Journal of Korea TAPPI. 30 December 2025. 94-102
https://doi.org/10.7584/JKTAPPI.2025.12.57.6.94

The First Record of Cleistothecial Thermoascus crustaceus isolated from Dried Hardwood Pulp in Korea

Sunirmal Sheet12
,
Marma Mamaching3
,
Yang Soo Lee4
1Department of Wood Science and Technology, College of Agriculture and Life Sciences, Jeonbuk National University, Researcher
2Animal Genomics and Bioinformatics Division, National Institute of Animal Science, RDA, Researcher
3Department of Wood Science and Technology, College of Agriculture and Life Sciences, Jeonbuk National University, Student
4Department of Wood Science and Technology, College of Agriculture and Life Sciences, Jeonbuk National University, Professor
Corresponding Author: E-mail: ysoolee@jbnu.ac.kr (Address: Department of Wood Science and Technology, College of Agriculture and Life Sciences, Jeonbuk National University, Jeonju, 54896, Republic of Korea)
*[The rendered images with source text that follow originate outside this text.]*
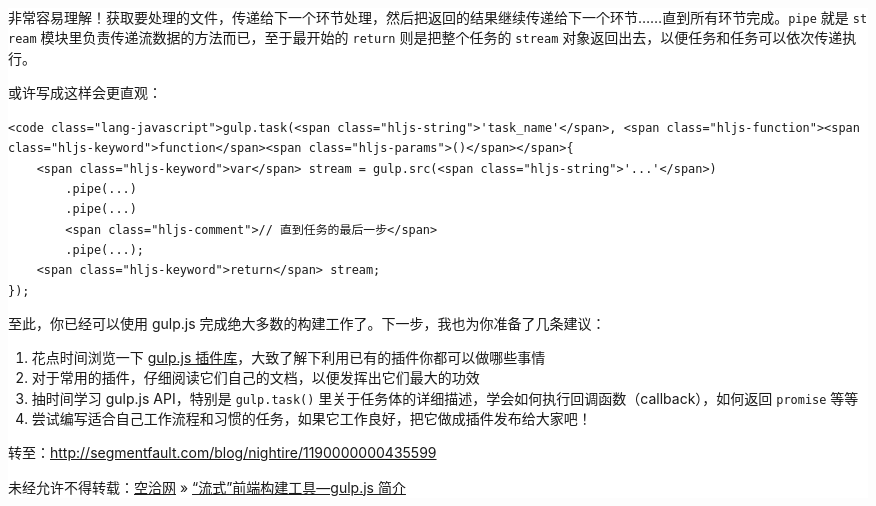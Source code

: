 非常容易理解！获取要处理的文件，传递给下一个环节处理，然后把返回的结果继续传递给下一个环节……直到所有环节完成。`pipe` 就是 `stream` 模块里负责传递流数据的方法而已，至于最开始的 `return` 则是把整个任务的 `stream` 对象返回出去，以便任务和任务可以依次传递执行。

或许写成这样会更直观：

```
<code class="lang-javascript">gulp.task(<span class="hljs-string">'task_name'</span>, <span class="hljs-function"><span class="hljs-keyword">function</span><span class="hljs-params">()</span></span>{
    <span class="hljs-keyword">var</span> stream = gulp.src(<span class="hljs-string">'...'</span>)
        .pipe(...)
        .pipe(...)
        <span class="hljs-comment">// 直到任务的最后一步</span>
        .pipe(...);
    <span class="hljs-keyword">return</span> stream;
});
```

至此，你已经可以使用 gulp.js 完成绝大多数的构建工作了。下一步，我也为你准备了几条建议：

1. 花点时间浏览一下 [gulp.js 插件库](http://gulpjs.com/plugins/)，大致了解下利用已有的插件你都可以做哪些事情
2. 对于常用的插件，仔细阅读它们自己的文档，以便发挥出它们最大的功效
3. 抽时间学习 gulp.js API，特别是 `gulp.task()` 里关于任务体的详细描述，学会如何执行回调函数（callback），如何返回 `promise` 等等
4. 尝试编写适合自己工作流程和习惯的任务，如果它工作良好，把它做成插件发布给大家吧！

转至：http://segmentfault.com/blog/nightire/1190000000435599

未经允许不得转载：[空洽网](http://kongqia.com) » [“流式”前端构建工具—gulp.js 简介](http://kongqia.com/33586.html)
© 2025 Korea Technical Association of the Pulp and Paper Industry

License (open-access, https://creativecommons.org/licenses/by-nc/4.0/):

This is an Open Access article distributed under the terms of the Creative Commons Attribution Non-Commercial License (https://creativecommons.org/licenses/by-nc/4.0/) which permits unrestricted non-commercial use, distribution, and reproduction in any medium, provided the original work is properly cited.

ABSTRACT

Radish-brown spots of fungal contamination was detected on dried hardwood pulp sheets during storage at a paper manufacturing company in Korea. Therefore, this study was conducted to identify and characterize the fungal contaminant responsible for the discoloration observed in the stored hardwood pulp sheets. A new thermophilic cleistothecial fungal isolate recovered from these affected regions was identified as Thermoascus crustaceus by sequencing of the partial D1–D2 region of the long rRNA gene, which exhibited 100% identity with the reference strains JF922031.1, FJ358289.1, and EU021597.1. Morphological analyses by light microscopy revealed prolific conidial clusters and extensive hyphal networks colonizing the discolored hardwood pulp surfaces. The isolate demonstrated optimal growth at 50°C, consistent with adaptation to the high processing temperatures used during papermaking. This study reports the first documented isolation of T. crustaceus related to fungal contamination and discoloration in hardwood pulp sheets from Korea and emphasizes the ecological and industrial significance of thermophilic Ascomycota in high-temperature manufacturing environments.

Keywords
Thermoascus crustaceus
hardwood pulp
thermophilic fungus
rDNA
Korea

MAIN

  • 1. Introduction

  • 2. Materials and Methods

  •   2.1 Paper pulp sample collection

  •   2.2 Isolation and microscopic characterization

  •   2.3 Genomic DNA extraction, sequencing, and data analysis

  • 3. Results and Discussion

  •   3.1 Physical and mechanical properties of pulp sheets and microscopic observation

  •   3.2 Morphological characteristics of Thermoascus crustaceus

  •   3.3 Molecular phylogeny of Thermoascus crustaceus

  • 4. Conclusions

1. Introduction

The genus Thermoascus comprises thermophilic cleistothecial fungi of the family Thermoascaceae (order Eurotiales, class Eurotiomycetes, phylum Ascomycota). First described by Hugo Miehe with Thermoascus aurantiacus as the type species, members of this genus are adapted to high-temperature environments such as soil, compost, and decaying organic matter [1,2]. They produce superficial red-brown ascomata with variable morphologies. Thermoascus species are noted for forming heat-resistant ascospores and secreting thermostable hydrolases, including cellulases and xylanases. These enzyme secretions enable their lignocellulose degradation characters that emphasize their biotechnological value in biomass conversion and industrial enzyme production.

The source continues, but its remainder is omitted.